Read more about Iain’s academic career here.

Vice Convener: Sir Paul Grice

Sir Paul Grice was elected to serve as Vice Convener from August 2022.

The Vice Convener is elected every two years by fellow Principals. Together the two roles help to achieve broad representation across a diverse sector.

Since his appointment at Queen Margaret University, Sir Paul quickly established his commitment to the sector in Scotland by serving as the Convener of our Learning and Teaching Committee from 2020, where he worked closely on issues such as widening access, quality enhancement and skills. Paul is also a member of Universities Scotland’s Governance Group.

Sir Paul is passionate about the transformative impact that higher education can have on individuals as an engine for social justice. He sees opportunities across the sector, and wants to build a better understanding within government, its agencies and other stakeholders of the contribution universities make as a result of both their domestic and international work.

Key Facts

  • Principal of: Queen Margaret University.
  • Route into university: Paul grew up in York. He has a deep-felt personal commitment to widening participation in higher education having come to university through further education college.
  • Academic specialism: Paul has had a number of roles in higher education governance across different institutions. These roles have included a member of the Economic and Social Research Council, board member of Policy Scotland and fellowships of the Royal Society of Edinburgh and the Centre for Science and Policy.
  • Career profile: Paul held the position of Clerk and Chief Executive of the Scottish Parliament from its inception in 1999 until he joined QMU, leading the delivery of all services to the Parliament alongside acting as its principal adviser on procedural and constitutional matters.

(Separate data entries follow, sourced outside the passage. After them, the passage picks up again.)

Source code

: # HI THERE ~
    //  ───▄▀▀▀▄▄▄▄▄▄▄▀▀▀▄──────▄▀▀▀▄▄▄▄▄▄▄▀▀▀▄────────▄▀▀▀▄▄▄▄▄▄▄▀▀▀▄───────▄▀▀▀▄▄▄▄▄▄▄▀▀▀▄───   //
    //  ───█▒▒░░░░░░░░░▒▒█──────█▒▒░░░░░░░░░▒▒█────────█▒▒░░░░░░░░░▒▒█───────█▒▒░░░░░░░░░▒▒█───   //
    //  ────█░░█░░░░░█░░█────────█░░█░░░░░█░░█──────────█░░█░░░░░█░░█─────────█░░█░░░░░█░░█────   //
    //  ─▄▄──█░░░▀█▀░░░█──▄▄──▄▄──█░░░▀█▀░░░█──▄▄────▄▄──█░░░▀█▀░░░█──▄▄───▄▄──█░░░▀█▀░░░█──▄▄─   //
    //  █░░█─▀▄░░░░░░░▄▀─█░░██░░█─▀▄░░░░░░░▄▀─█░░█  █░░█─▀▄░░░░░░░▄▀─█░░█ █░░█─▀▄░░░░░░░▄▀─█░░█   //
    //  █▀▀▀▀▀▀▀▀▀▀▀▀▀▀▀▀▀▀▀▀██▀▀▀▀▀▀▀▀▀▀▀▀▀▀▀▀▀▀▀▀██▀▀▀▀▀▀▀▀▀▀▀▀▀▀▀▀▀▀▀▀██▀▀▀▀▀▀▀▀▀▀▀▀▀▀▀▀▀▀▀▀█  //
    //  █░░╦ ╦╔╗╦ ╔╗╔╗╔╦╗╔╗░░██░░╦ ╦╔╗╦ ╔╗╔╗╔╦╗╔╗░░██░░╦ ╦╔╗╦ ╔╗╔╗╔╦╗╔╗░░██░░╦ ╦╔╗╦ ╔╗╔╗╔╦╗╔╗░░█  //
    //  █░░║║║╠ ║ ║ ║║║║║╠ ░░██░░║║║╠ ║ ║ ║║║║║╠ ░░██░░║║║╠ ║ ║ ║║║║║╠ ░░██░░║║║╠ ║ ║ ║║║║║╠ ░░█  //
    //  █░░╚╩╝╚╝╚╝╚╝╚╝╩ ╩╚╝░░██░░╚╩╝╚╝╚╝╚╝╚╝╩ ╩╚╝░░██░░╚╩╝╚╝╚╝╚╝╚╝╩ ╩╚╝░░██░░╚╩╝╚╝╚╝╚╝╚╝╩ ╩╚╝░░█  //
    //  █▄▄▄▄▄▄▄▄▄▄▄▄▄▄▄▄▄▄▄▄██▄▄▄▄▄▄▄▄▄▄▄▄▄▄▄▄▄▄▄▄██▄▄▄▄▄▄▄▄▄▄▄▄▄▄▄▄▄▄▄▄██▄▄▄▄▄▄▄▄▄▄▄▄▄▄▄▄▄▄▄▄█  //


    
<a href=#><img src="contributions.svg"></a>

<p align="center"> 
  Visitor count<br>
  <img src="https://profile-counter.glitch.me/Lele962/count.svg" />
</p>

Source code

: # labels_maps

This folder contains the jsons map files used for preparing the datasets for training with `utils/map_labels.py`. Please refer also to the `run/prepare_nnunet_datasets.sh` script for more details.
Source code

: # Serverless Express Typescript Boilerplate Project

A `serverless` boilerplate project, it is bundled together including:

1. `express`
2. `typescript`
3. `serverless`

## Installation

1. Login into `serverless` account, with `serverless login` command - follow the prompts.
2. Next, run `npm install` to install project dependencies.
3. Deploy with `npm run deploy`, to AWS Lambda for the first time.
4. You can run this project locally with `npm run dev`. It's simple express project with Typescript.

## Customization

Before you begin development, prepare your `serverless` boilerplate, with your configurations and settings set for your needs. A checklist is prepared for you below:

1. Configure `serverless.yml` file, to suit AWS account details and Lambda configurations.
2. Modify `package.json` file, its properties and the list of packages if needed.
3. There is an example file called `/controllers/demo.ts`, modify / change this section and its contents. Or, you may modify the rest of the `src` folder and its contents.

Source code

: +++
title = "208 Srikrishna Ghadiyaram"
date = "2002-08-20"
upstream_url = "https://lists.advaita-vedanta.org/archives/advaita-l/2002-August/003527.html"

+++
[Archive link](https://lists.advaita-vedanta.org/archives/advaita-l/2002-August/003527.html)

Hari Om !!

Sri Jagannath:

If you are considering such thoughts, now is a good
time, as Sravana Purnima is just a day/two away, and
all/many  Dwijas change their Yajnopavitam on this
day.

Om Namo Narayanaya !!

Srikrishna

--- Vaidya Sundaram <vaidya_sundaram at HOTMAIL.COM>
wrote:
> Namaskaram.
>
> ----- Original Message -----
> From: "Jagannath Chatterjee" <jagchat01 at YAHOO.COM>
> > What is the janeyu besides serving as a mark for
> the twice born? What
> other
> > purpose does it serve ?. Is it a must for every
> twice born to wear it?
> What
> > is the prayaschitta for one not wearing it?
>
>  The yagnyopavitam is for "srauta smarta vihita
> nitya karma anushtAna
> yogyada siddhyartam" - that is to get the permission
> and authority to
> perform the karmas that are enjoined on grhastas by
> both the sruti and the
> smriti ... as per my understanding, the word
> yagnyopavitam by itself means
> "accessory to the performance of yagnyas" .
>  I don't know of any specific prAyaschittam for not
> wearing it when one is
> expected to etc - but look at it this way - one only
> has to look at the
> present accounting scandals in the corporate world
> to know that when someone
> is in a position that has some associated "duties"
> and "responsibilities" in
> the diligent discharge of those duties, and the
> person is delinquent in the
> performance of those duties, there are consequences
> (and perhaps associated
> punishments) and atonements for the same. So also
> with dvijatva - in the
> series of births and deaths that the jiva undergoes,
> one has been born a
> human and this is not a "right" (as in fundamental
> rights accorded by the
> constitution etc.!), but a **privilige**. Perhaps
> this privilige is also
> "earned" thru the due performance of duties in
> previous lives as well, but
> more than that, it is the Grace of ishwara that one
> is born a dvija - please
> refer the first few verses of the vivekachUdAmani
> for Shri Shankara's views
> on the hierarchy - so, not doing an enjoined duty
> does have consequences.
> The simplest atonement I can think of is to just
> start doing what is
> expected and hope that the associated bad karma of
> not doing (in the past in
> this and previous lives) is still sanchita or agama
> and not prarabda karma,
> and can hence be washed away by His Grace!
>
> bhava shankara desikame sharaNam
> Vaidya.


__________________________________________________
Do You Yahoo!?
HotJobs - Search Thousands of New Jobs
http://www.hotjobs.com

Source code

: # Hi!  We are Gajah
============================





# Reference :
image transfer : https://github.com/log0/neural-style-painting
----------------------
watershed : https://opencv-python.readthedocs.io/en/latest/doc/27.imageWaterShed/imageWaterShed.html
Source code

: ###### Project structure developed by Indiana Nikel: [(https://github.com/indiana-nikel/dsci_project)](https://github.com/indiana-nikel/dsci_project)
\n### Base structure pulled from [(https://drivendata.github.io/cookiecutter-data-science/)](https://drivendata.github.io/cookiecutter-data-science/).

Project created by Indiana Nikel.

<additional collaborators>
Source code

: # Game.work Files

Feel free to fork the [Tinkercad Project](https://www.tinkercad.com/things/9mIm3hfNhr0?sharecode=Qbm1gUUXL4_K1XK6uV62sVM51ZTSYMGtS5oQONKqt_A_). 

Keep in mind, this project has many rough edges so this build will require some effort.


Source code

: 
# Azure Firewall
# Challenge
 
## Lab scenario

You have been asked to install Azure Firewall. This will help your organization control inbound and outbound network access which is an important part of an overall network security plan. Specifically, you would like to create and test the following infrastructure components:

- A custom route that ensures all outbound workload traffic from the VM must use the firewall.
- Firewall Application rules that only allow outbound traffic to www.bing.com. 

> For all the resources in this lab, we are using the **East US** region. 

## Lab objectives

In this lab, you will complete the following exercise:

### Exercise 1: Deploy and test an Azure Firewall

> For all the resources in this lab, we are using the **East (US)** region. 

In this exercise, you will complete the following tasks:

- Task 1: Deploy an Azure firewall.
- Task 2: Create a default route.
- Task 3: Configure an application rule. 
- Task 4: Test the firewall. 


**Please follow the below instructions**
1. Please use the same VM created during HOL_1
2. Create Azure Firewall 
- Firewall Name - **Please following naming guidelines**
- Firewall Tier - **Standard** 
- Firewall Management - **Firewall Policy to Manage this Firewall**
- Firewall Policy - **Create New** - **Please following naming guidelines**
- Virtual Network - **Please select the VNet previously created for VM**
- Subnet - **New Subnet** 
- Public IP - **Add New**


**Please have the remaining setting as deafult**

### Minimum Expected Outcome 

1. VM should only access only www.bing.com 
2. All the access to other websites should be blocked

Read more about Paul’s academic career here.

Director: Claire McPherson

Claire McPherson became Director of Universities Scotland on 25 March 2024, joining from the Scottish Government.

Claire has worked in various roles in over a decade of service in the Scottish Government, including: Constitutional Policy and Engagement in the lead up to the 2014 Independence Referendum; Cross Government Strategy and Programme for Government delivery; Deputy Head of First Minister Policy and Delivery Unit; Public Sector Reform; Community Empowerment; Third Sector strategic lead; Population and Migration Strategy.

Prior to the Scottish Government, Claire served as the Deputy Director of Policy at the Scottish Funding Council. She also has ten years in a variety of roles at the Youth Justice Board for England and Wales.